While production costs are higher in Colombia than China, however, some offsets help keep operations competitive, says Blasini. Quicker delivery times mean that Kannoa need not keep as much inventory in Miami, saving lots on storage. Freight is cheaper – usually $2,000 to $3,000 per container for direct shipments that arrive in as little as three days. And it’s easier to manage near-shore manufacturing, trimming both spending and stress.

“A two-and-a-half flight from Miami is so simple. I fly out about 11 in the morning, and I’m in the factory at 2:30 in the afternoon. Before, to China, it took me a day and a half going and a day and a half coming back. You get destroyed by the time change,” says Blasini. “And when I sat with an attorney in China, I understood maybe three words. In Colombia, I speak the same language, either Spanish or English. I understand everything. It’s definitely a much nicer experience.”

Kannoa now employs about 130 people in Colombia and some 40 more in Miami. About 90 percent of sales are destined for the U.S. and the rest largely for Latin America and the Caribbean, says Blasini.

To cut costs in Colombia, Kannoa is adding welding machinery and automating some production processes. It plans to add solar panels on its factory later to reduce electricity costs. Longer-term, it hopes to develop a furniture industry cluster in Barranquilla, as in China, that could offer inputs and other services to those in the cluster, while nurturing generations of workers attuned to industry needs.

“I could see an upholstery factory next to a lamp factory, next to an outdoor furniture maker, so we can offer more manufacturing options and services beyond producing for your own brand,” says Blasini. For fellow manufacturers interested in Colombia, Blasini suggests contacting local business and investment promotion groups, especially ProColombia, ProBarranquilla, the U.S. Embassy’s commercial service in Bogota and the American Chamber of Commerce-Barranquilla chapter, where leaders are eager to help foreign companies set up in the country and create needed jobs.

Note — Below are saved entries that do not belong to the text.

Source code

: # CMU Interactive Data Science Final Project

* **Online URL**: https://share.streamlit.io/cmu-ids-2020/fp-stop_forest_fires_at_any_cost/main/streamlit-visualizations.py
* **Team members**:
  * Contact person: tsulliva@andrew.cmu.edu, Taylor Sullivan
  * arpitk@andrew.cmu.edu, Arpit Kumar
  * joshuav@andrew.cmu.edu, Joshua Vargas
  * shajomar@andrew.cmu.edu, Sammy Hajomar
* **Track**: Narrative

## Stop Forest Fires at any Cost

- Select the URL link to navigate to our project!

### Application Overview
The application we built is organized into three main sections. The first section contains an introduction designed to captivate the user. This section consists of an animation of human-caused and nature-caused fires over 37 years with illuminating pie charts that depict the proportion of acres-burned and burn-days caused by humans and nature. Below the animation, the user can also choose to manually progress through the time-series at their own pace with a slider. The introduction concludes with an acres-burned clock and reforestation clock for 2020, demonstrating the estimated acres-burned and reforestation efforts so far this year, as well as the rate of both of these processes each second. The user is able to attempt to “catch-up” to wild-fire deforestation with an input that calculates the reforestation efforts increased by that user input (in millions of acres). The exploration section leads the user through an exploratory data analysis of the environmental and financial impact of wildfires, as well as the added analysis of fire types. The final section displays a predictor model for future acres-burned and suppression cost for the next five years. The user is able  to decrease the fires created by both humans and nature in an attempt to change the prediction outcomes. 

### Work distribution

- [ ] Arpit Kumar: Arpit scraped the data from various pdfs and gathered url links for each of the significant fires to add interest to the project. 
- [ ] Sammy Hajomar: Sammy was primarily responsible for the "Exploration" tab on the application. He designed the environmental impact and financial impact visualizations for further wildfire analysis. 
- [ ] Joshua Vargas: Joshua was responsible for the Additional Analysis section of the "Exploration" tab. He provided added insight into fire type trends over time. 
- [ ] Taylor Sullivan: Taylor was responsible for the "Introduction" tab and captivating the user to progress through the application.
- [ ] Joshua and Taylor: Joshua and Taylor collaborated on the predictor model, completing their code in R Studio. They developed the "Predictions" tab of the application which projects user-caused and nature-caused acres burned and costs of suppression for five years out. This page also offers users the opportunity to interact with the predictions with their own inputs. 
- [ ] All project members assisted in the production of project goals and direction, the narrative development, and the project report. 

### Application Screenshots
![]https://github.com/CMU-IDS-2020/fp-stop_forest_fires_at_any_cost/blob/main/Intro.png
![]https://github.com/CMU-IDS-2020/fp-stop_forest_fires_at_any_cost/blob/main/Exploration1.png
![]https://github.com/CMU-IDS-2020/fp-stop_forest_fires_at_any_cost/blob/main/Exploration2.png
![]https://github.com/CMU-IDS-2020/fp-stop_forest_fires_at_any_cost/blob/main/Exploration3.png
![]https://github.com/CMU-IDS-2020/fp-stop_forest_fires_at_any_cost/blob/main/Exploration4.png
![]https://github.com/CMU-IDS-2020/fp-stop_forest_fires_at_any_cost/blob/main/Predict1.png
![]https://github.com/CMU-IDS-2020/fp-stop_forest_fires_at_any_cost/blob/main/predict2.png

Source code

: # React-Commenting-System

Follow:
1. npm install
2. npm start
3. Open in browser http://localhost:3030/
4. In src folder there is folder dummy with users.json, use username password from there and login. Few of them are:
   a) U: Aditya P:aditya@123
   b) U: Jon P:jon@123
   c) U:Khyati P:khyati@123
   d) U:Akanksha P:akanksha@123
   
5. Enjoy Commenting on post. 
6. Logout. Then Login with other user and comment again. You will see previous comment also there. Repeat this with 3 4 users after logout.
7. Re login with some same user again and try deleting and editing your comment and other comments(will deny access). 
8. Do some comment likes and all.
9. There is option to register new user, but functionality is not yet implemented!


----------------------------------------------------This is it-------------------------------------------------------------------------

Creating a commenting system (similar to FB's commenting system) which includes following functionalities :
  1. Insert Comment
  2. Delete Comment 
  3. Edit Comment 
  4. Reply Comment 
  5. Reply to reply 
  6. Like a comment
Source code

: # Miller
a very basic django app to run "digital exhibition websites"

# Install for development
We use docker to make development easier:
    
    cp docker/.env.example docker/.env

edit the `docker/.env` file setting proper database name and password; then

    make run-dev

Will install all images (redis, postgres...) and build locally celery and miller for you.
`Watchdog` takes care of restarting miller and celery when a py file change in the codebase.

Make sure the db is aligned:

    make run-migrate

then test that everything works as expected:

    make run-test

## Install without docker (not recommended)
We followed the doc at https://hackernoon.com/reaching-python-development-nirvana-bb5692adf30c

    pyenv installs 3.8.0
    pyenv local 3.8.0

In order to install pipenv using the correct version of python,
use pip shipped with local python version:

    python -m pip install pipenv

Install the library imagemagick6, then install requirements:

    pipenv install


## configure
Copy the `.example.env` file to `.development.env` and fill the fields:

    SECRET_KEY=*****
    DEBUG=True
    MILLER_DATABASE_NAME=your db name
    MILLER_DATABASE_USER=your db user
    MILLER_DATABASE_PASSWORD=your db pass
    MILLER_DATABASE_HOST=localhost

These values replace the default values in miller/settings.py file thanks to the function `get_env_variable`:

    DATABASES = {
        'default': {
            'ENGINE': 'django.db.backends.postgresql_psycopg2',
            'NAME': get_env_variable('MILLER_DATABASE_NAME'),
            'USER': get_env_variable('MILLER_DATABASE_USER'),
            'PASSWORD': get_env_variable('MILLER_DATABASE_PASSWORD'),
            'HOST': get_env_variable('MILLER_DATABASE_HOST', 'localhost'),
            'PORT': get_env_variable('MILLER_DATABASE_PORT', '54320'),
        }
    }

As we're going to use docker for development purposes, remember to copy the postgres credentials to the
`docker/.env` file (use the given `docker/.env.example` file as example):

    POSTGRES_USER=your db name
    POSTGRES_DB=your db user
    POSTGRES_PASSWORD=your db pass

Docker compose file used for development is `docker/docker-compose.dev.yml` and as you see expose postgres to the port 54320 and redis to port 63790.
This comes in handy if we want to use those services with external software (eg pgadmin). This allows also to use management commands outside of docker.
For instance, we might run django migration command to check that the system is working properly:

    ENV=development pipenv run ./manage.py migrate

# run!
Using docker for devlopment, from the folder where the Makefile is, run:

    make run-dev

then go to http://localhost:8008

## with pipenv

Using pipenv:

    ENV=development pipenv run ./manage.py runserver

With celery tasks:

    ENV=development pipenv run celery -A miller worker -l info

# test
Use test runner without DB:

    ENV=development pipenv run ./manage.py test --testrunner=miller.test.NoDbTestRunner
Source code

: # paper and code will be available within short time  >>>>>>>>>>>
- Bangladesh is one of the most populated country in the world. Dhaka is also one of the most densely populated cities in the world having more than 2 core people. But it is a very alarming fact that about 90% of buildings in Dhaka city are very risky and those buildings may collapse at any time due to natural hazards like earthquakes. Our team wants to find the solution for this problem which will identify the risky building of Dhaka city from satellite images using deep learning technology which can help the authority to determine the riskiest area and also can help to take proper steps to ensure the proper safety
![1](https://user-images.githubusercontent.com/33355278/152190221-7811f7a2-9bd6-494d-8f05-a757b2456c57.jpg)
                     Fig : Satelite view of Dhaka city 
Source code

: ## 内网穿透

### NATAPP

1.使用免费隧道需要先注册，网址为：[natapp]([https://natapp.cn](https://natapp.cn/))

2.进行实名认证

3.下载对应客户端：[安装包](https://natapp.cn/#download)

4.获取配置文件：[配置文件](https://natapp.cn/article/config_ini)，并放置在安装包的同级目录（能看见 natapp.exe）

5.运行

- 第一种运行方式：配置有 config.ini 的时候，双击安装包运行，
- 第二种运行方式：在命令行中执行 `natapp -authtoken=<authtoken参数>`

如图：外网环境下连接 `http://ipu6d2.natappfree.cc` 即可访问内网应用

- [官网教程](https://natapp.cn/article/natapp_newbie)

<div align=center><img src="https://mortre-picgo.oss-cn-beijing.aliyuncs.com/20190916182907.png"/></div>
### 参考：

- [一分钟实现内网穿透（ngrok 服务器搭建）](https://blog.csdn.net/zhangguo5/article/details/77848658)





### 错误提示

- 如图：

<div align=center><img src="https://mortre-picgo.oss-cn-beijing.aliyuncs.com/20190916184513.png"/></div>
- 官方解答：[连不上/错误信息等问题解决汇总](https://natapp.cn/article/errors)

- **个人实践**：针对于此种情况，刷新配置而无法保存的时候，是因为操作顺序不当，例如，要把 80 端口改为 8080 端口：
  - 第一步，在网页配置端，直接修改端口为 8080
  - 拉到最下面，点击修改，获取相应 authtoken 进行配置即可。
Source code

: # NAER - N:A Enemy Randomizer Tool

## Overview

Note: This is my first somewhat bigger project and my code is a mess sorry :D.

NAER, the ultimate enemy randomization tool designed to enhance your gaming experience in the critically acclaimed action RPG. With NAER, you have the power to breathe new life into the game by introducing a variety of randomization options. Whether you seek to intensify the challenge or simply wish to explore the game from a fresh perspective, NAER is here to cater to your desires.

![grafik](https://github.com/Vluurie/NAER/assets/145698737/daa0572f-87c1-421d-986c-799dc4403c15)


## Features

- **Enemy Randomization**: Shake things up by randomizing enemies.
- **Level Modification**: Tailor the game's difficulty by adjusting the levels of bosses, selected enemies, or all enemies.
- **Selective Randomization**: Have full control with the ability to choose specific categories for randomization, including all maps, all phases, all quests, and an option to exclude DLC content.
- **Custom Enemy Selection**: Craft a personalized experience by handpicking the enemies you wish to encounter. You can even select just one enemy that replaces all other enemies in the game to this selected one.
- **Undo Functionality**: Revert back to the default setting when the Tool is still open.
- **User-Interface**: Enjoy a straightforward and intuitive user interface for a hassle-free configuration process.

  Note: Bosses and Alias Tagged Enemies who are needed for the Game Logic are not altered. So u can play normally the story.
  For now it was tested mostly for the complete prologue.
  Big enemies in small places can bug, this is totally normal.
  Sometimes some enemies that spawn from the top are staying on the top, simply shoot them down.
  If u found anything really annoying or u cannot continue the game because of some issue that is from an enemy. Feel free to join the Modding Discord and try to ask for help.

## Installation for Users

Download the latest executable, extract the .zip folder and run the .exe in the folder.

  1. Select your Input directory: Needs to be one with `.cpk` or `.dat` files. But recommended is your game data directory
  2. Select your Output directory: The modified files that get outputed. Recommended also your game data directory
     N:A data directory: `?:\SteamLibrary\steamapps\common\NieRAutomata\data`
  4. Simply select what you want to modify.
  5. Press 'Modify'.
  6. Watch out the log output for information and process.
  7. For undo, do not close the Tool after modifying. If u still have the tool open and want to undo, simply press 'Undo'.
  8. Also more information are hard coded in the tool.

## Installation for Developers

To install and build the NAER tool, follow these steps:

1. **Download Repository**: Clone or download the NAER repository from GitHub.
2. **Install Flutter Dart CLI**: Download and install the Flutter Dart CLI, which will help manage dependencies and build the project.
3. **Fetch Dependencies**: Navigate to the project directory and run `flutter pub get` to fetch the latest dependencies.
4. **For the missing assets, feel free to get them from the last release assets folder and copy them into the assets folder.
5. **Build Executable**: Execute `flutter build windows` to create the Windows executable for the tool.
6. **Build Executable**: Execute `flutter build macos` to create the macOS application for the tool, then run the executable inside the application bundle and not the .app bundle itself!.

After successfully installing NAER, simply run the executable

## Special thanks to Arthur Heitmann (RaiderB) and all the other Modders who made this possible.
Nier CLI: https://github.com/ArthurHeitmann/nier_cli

“We’re in Barranquilla because of ProBarranquilla, and we’re in Colombia because of ProColombia,” says Blasini. “When we visited other countries, none had the infrastructure and services of ProColombia. We had lunches and dinners with ProColombia’s president. ProColombia operates more like a private business than a government agency. They do amazing work.”

Blasini says the local business groups can help newcomers vet potential partners, make contacts, and develop links. “Business in Colombia is very personal. You go out to lunch and dinner. You need to build relationships. It’s not the same to cold-call and say, “I’m Juan Perez from a U.S. company,” as to have AmCham or the Embassy take you by the hand. They act as a filter and add weight to what you’re doing.”